Between February 2007 to August 2009 eight patients with AML (7 female, 1 male, median age: 47 years, range 23-63 years) were treated with sorafenib 800 mg daily (dose range 400-800 mg daily) for a median duration of 37 days (range 5-225 days). Six patients had an internal tandem duplication mutation (ITD), while 2 patients carried a tyrosine kinase domain (TKD) mutation. One patient received sorafenib at diagnosis before remission induction while all other patients had relapsed and/or refractory disease. Response and toxicity were evaluated regularly and defined according to established criteria.
Two of four patients who received sorafenib for refractory relapse after allo-SCT (median time to relapse 78 days, range 59-84 days) achieved complete remission (CR) (1 CR, 1 complete molecular remission (CMR) with disappearance of extramedullary chloromas) and survived 164 and 594 days, respectively. One of these patients died after another systemic relapse, while the other died as result of a CNS-chloroma being still in CMR in bone marrow (BM). In the 2 other patients sorafenib induced a hematological response (HR) and these patients survived 188 and 329 days before they died of progressive disease.

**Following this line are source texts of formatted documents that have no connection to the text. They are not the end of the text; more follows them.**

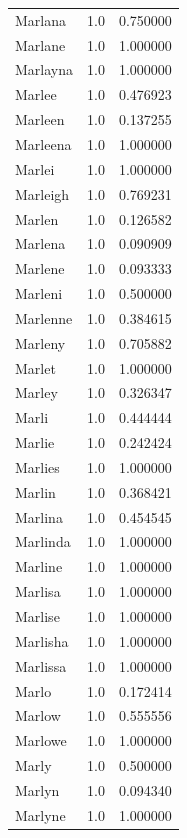 \documentclass[
  letterpaper,
  DIV=11,
  numbers=noendperiod]{scrreprt}
\begin{document}
\begin{tabular}{lrr}
Marlana         &   1.0 &   0.750000 \\
Marlane         &   1.0 &   1.000000 \\
Marlayna        &   1.0 &   1.000000 \\
Marlee          &   1.0 &   0.476923 \\
Marleen         &   1.0 &   0.137255 \\
Marleena        &   1.0 &   1.000000 \\
Marlei          &   1.0 &   1.000000 \\
Marleigh        &   1.0 &   0.769231 \\
Marlen          &   1.0 &   0.126582 \\
Marlena         &   1.0 &   0.090909 \\
Marlene         &   1.0 &   0.093333 \\
Marleni         &   1.0 &   0.500000 \\
Marlenne        &   1.0 &   0.384615 \\
Marleny         &   1.0 &   0.705882 \\
Marlet          &   1.0 &   1.000000 \\
Marley          &   1.0 &   0.326347 \\
Marli           &   1.0 &   0.444444 \\
Marlie          &   1.0 &   0.242424 \\
Marlies         &   1.0 &   1.000000 \\
Marlin          &   1.0 &   0.368421 \\
Marlina         &   1.0 &   0.454545 \\
Marlinda        &   1.0 &   1.000000 \\
Marline         &   1.0 &   1.000000 \\
Marlisa         &   1.0 &   1.000000 \\
Marlise         &   1.0 &   1.000000 \\
Marlisha        &   1.0 &   1.000000 \\
Marlissa        &   1.0 &   1.000000 \\
Marlo           &   1.0 &   0.172414 \\
Marlow          &   1.0 &   0.555556 \\
Marlowe         &   1.0 &   1.000000 \\
Marly           &   1.0 &   0.500000 \\
Marlyn          &   1.0 &   0.094340 \\
Marlyne         &   1.0 &   1.000000 \\

\end{tabular}
\end{document}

Of the 4 patients treated prior allo-SCT, 2 had relapsed during consolidation after a previous CR, 1 had refractory disease and 1 was treated at diagnosis. Both patients with relapse showed response to sorafenib treatment thereby permitting allo-SCT. While one achieved HR, the other had regression of multiple isolated cutaneous relapse manifestations. Both patients are still alive at day +81 and day +16 in CMR and CR, respectively. The patient, who was primary refractory to double induction and high-dose cytarabine had a reduction of BM-blasts. She discontinued sorafenib because of neurotoxicity after 13 days. This patient reached a CR after allo-SCT, but died on day + 379 of another relapse.
At the time of AML diagnosis the fourth patients had a WBC of 377.000/ul. Despite treatment with hydroxyurea, cytarabine and leukapheresis WBC could not be lowered <100.000/ul within 5 days and the patient developed pulmonary leukostasis syndrome. At this point of time FLT3 TKD mutation was detected and sorafenib was started promptly. Within the next 5 days WBC (peripheral blasts %) declined from 119.700/μl (98%) to 5.300/μl (28%) without tumor lysis syndrome facilitating induction therapy with cytarabine, daunorubicin and etoposide. Sorafenib therapy was continued in parallel and led to a CMR without increased toxicity.

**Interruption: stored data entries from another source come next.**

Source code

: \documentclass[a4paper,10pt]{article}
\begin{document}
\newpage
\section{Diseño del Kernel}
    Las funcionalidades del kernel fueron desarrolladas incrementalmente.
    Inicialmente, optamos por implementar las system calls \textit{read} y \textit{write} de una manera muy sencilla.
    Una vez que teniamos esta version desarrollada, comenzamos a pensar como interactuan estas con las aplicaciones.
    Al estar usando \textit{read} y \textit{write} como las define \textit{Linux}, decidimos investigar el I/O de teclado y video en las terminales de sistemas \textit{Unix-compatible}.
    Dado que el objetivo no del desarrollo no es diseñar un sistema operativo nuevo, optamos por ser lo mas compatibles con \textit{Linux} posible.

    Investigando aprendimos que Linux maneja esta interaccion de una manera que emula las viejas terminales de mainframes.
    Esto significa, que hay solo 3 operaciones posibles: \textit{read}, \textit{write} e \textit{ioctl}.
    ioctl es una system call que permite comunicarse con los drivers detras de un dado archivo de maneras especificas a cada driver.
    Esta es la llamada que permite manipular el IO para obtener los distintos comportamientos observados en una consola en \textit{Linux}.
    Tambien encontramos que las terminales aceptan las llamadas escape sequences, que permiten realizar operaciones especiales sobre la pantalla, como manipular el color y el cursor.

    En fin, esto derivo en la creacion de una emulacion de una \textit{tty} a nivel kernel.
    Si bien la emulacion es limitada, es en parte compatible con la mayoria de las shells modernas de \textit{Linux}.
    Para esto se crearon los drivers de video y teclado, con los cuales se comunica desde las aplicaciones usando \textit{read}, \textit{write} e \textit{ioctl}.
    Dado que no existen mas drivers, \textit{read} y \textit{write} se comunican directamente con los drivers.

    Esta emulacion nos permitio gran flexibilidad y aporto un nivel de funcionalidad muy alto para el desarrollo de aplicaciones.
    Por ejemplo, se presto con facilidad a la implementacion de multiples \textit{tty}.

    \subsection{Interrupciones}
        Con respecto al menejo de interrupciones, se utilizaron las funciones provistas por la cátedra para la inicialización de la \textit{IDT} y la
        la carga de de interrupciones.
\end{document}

In general, sorafenib treatment was well tolerated. Besides neurotoxicity in one patient extrahematological side effects were almost limited to transient dermatological symptoms in two patients, which resolved after discontinuitation of sorafenib. Four Patients developed neutropenia grade IV and thrombopenia grade IV, which was not exclusively attributable to sorafenib, but also to the underlying AML.

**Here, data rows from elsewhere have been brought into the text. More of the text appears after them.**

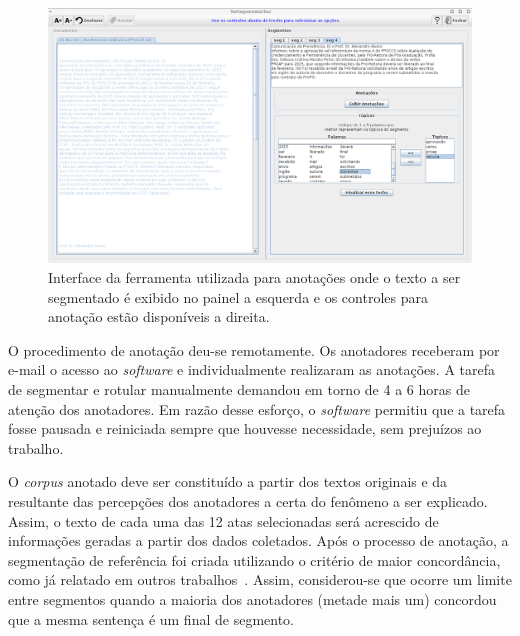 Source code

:   \begin{figure}[!h]
	  \centering
	  \includegraphics[width=1\textwidth]{conteudo/capitulos/figs/interface-anotacoes.png}
	  \caption{Interface da ferramenta utilizada para anotações onde o texto a ser segmentado é exibido no painel a esquerda e os controles para anotação estão disponíveis a direita.}
	  \label{fig:interfaceanotacoes}
  \end{figure}



O procedimento de anotação deu-se remotamente. Os anotadores receberam por e-mail o acesso ao \textit{software} e individualmente realizaram as anotações. A tarefa de segmentar e rotular manualmente demandou em torno de 4 a 6 horas de atenção dos anotadores. Em razão desse esforço, o \textit{software} permitiu que a tarefa fosse pausada e reiniciada sempre que houvesse necessidade, sem prejuízos ao trabalho.



O \textit{corpus} anotado deve ser constituído a partir dos textos originais e da resultante das percepções dos anotadores a certa do fenômeno a ser explicado. Assim, o texto de cada uma das 12 atas selecionadas será acrescido de informações geradas a partir dos dados coletados. Após o processo de anotação, a segmentação de referência foi criada utilizando o critério de maior concordância, como já relatado em outros trabalhos~\cite{Hearst1997, Cardoso2017, Kazantseva2012, Passonneau1997, Galley2003}. Assim, considerou-se que ocorre um limite entre segmentos quando a maioria dos anotadores (metade mais um) concordou que a mesma sentença é um final de segmento.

Our results add to the growing evidence that sorafenib is highly active in patients with FLT3+ AML. In view of the clinical course of our patients we suggest that sorafenib can achieve temporary disease control, but should be integrated into induction and consolidation regimens to achieve curative treatment. Recent data on synergistic effects between sorafenib and cytarabine and the CXCR4 inhibitor AMD3100 suggest these combinations for new clinical trials.
Off Label Use: individual treatment approach of patients with refractory FLT3+ AML with multikinase inhibitor sorafenib, which is approved by EMEA + FDA for renal cell carcinoma.